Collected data

○ ○ ○

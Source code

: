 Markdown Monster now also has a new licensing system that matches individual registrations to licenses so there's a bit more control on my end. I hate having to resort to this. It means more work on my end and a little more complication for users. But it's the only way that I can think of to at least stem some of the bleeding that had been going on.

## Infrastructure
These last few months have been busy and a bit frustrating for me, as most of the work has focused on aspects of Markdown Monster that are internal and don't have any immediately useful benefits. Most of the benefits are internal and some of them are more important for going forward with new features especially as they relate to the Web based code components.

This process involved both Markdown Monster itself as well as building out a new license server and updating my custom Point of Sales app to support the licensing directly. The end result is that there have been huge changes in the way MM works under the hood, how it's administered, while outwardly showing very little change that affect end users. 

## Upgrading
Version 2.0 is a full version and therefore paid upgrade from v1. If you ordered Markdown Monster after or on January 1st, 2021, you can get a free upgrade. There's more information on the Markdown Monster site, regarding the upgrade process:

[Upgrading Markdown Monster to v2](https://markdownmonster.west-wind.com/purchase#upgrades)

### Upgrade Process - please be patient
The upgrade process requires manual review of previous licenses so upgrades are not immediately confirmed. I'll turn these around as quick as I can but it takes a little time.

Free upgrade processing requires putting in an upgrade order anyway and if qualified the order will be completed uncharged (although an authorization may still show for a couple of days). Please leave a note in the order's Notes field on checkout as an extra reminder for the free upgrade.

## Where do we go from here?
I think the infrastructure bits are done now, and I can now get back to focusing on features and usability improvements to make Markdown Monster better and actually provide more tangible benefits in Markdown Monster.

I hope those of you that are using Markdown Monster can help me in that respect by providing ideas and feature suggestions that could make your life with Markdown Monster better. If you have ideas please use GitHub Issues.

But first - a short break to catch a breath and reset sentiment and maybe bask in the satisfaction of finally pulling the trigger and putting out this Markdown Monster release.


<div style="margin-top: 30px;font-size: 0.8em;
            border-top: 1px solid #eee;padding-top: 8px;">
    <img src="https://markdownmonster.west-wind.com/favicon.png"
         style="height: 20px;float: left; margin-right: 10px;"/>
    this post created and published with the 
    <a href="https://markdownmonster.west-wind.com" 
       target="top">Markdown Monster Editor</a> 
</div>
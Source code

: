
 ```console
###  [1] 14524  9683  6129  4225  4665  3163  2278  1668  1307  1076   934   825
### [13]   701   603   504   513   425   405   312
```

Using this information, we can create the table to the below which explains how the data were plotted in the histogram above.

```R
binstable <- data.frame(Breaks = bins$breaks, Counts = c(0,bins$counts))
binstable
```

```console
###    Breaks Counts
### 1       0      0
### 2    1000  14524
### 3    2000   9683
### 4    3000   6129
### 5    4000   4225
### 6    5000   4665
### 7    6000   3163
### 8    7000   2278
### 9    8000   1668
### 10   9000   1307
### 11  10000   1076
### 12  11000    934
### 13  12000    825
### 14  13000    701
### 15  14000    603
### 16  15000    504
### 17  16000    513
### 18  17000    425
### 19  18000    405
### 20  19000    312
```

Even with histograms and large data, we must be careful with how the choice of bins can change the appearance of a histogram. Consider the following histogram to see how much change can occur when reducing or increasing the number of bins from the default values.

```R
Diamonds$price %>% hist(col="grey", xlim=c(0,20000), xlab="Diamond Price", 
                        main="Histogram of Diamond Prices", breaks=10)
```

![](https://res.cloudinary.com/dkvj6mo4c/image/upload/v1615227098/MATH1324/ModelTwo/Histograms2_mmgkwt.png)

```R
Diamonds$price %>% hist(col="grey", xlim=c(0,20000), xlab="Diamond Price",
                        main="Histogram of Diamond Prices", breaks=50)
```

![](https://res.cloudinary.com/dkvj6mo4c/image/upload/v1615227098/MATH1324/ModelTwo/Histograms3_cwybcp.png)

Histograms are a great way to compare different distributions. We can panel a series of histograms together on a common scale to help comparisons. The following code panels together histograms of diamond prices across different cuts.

○ ○ ○

▶ _WHAT YOU WILL DO_
Output the records in full. Match them exactly.

▶ _WRITTEN RESPONSE_
Source code

: Markdown Monster now also has a new licensing system that matches individual registrations to licenses so there's a bit more control on my end. I hate having to resort to this. It means more work on my end and a little more complication for users. But it's the only way that I can think of to at least stem some of the bleeding that had been going on.

## Infrastructure
These last few months have been busy and a bit frustrating for me, as most of the work has focused on aspects of Markdown Monster that are internal and don't have any immediately useful benefits. Most of the benefits are internal and some of them are more important for going forward with new features especially as they relate to the Web based code components.

This process involved both Markdown Monster itself as well as building out a new license server and updating my custom Point of Sales app to support the licensing directly. The end result is that there have been huge changes in the way MM works under the hood, how it's administered, while outwardly showing very little change that affect end users. 

## Upgrading
Version 2.0 is a full version and therefore paid upgrade from v1. If you ordered Markdown Monster after or on January 1st, 2021, you can get a free upgrade. There's more information on the Markdown Monster site, regarding the upgrade process:

[Upgrading Markdown Monster to v2](https://markdownmonster.west-wind.com/purchase#upgrades)

### Upgrade Process - please be patient
The upgrade process requires manual review of previous licenses so upgrades are not immediately confirmed. I'll turn these around as quick as I can but it takes a little time.

Free upgrade processing requires putting in an upgrade order anyway and if qualified the order will be completed uncharged (although an authorization may still show for a couple of days). Please leave a note in the order's Notes field on checkout as an extra reminder for the free upgrade.

## Where do we go from here?
I think the infrastructure bits are done now, and I can now get back to focusing on features and usability improvements to make Markdown Monster better and actually provide more tangible benefits in Markdown Monster.

I hope those of you that are using Markdown Monster can help me in that respect by providing ideas and feature suggestions that could make your life with Markdown Monster better. If you have ideas please use GitHub Issues.

But first - a short break to catch a breath and reset sentiment and maybe bask in the satisfaction of finally pulling the trigger and putting out this Markdown Monster release.


<div style="margin-top: 30px;font-size: 0.8em;
            border-top: 1px solid #eee;padding-top: 8px;">
    <img src="https://markdownmonster.west-wind.com/favicon.png"
         style="height: 20px;float: left; margin-right: 10px;"/>
    this post created and published with the 
    <a href="https://markdownmonster.west-wind.com" 
       target="top">Markdown Monster Editor</a> 
</div>
Source code

:
 ```console
###  [1] 14524  9683  6129  4225  4665  3163  2278  1668  1307  1076   934   825
### [13]   701   603   504   513   425   405   312
```

Using this information, we can create the table to the below which explains how the data were plotted in the histogram above.

```R
binstable <- data.frame(Breaks = bins$breaks, Counts = c(0,bins$counts))
binstable
```

```console
###    Breaks Counts
### 1       0      0
### 2    1000  14524
### 3    2000   9683
### 4    3000   6129
### 5    4000   4225
### 6    5000   4665
### 7    6000   3163
### 8    7000   2278
### 9    8000   1668
### 10   9000   1307
### 11  10000   1076
### 12  11000    934
### 13  12000    825
### 14  13000    701
### 15  14000    603
### 16  15000    504
### 17  16000    513
### 18  17000    425
### 19  18000    405
### 20  19000    312
```

Even with histograms and large data, we must be careful with how the choice of bins can change the appearance of a histogram. Consider the following histogram to see how much change can occur when reducing or increasing the number of bins from the default values.

```R
Diamonds$price %>% hist(col="grey", xlim=c(0,20000), xlab="Diamond Price", 
                        main="Histogram of Diamond Prices", breaks=10)
```

![](https://res.cloudinary.com/dkvj6mo4c/image/upload/v1615227098/MATH1324/ModelTwo/Histograms2_mmgkwt.png)

```R
Diamonds$price %>% hist(col="grey", xlim=c(0,20000), xlab="Diamond Price",
                        main="Histogram of Diamond Prices", breaks=50)
```

![](https://res.cloudinary.com/dkvj6mo4c/image/upload/v1615227098/MATH1324/ModelTwo/Histograms3_cwybcp.png)

Histograms are a great way to compare different distributions. We can panel a series of histograms together on a common scale to help comparisons. The following code panels together histograms of diamond prices across different cuts.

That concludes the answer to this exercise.